Given entries:
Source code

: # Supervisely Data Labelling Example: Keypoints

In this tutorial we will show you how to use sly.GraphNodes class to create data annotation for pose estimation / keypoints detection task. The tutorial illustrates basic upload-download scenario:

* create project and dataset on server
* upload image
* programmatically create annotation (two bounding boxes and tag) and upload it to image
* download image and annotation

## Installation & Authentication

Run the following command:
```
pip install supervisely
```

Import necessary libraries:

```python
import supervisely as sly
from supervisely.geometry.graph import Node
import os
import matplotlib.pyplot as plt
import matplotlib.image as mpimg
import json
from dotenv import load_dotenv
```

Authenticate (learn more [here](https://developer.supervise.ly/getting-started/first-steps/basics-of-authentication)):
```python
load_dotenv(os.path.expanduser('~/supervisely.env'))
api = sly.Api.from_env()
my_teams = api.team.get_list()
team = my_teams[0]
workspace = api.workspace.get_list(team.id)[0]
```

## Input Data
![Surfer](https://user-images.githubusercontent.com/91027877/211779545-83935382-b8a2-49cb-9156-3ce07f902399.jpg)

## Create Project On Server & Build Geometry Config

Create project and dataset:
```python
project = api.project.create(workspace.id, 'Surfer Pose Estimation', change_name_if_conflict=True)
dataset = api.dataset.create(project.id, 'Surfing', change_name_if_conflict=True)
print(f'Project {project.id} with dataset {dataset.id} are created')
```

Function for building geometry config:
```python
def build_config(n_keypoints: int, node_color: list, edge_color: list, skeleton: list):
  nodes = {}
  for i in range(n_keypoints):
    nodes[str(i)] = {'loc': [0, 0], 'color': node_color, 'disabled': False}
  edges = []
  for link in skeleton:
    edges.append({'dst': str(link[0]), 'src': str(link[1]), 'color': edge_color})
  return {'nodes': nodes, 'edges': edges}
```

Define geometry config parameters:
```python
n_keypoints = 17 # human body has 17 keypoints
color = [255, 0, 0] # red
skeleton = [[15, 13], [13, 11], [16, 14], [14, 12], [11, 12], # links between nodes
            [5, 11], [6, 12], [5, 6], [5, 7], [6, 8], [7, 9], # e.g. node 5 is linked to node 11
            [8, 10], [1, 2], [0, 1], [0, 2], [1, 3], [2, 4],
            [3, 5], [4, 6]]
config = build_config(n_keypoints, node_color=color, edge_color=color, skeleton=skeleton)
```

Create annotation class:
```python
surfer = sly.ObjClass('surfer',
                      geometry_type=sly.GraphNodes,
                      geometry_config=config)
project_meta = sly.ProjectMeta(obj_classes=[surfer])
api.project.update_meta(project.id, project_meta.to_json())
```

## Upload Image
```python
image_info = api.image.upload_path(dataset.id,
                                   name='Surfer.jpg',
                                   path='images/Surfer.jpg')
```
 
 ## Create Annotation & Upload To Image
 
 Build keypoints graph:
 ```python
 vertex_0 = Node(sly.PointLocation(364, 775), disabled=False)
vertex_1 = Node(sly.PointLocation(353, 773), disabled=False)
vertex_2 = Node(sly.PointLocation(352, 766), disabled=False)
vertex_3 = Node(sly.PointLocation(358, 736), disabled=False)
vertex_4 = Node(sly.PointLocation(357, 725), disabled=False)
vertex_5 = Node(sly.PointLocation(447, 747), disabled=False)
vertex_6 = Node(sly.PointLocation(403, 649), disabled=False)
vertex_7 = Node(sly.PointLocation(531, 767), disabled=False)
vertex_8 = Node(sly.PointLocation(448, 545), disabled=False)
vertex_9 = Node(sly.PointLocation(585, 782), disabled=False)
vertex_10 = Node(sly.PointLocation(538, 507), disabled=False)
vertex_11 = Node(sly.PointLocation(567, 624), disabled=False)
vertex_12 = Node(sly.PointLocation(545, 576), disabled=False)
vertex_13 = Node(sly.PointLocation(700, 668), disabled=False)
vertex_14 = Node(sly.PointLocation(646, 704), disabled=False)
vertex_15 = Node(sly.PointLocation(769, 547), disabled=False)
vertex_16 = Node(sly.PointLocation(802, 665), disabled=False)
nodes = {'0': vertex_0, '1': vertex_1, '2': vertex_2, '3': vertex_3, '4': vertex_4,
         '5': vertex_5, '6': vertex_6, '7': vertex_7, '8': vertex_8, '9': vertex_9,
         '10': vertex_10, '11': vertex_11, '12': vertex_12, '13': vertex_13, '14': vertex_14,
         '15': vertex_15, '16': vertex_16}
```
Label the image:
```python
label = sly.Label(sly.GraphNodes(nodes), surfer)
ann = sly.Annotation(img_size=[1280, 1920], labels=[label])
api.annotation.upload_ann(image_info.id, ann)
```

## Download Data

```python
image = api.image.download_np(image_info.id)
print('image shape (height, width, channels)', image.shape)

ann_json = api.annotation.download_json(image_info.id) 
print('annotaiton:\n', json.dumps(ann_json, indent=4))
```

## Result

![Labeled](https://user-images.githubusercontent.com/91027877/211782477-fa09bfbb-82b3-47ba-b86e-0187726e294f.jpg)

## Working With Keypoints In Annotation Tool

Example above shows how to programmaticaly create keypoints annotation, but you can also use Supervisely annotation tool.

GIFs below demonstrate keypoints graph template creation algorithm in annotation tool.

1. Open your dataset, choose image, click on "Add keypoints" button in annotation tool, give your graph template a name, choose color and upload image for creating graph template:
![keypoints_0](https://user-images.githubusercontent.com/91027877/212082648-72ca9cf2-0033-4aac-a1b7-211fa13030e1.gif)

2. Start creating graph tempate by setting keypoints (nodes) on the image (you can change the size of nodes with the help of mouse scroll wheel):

Problem requirements:
Where a line above holds the string "dataset", copy that line.

Answer for the task:
* create project and dataset on server
Create project and dataset:
dataset = api.dataset.create(project.id, 'Surfing', change_name_if_conflict=True)
print(f'Project {project.id} with dataset {dataset.id} are created')
image_info = api.image.upload_path(dataset.id,
1. Open your dataset, choose image, click on "Add keypoints" button in annotation tool, give your graph template a name, choose color and upload image for creating graph template:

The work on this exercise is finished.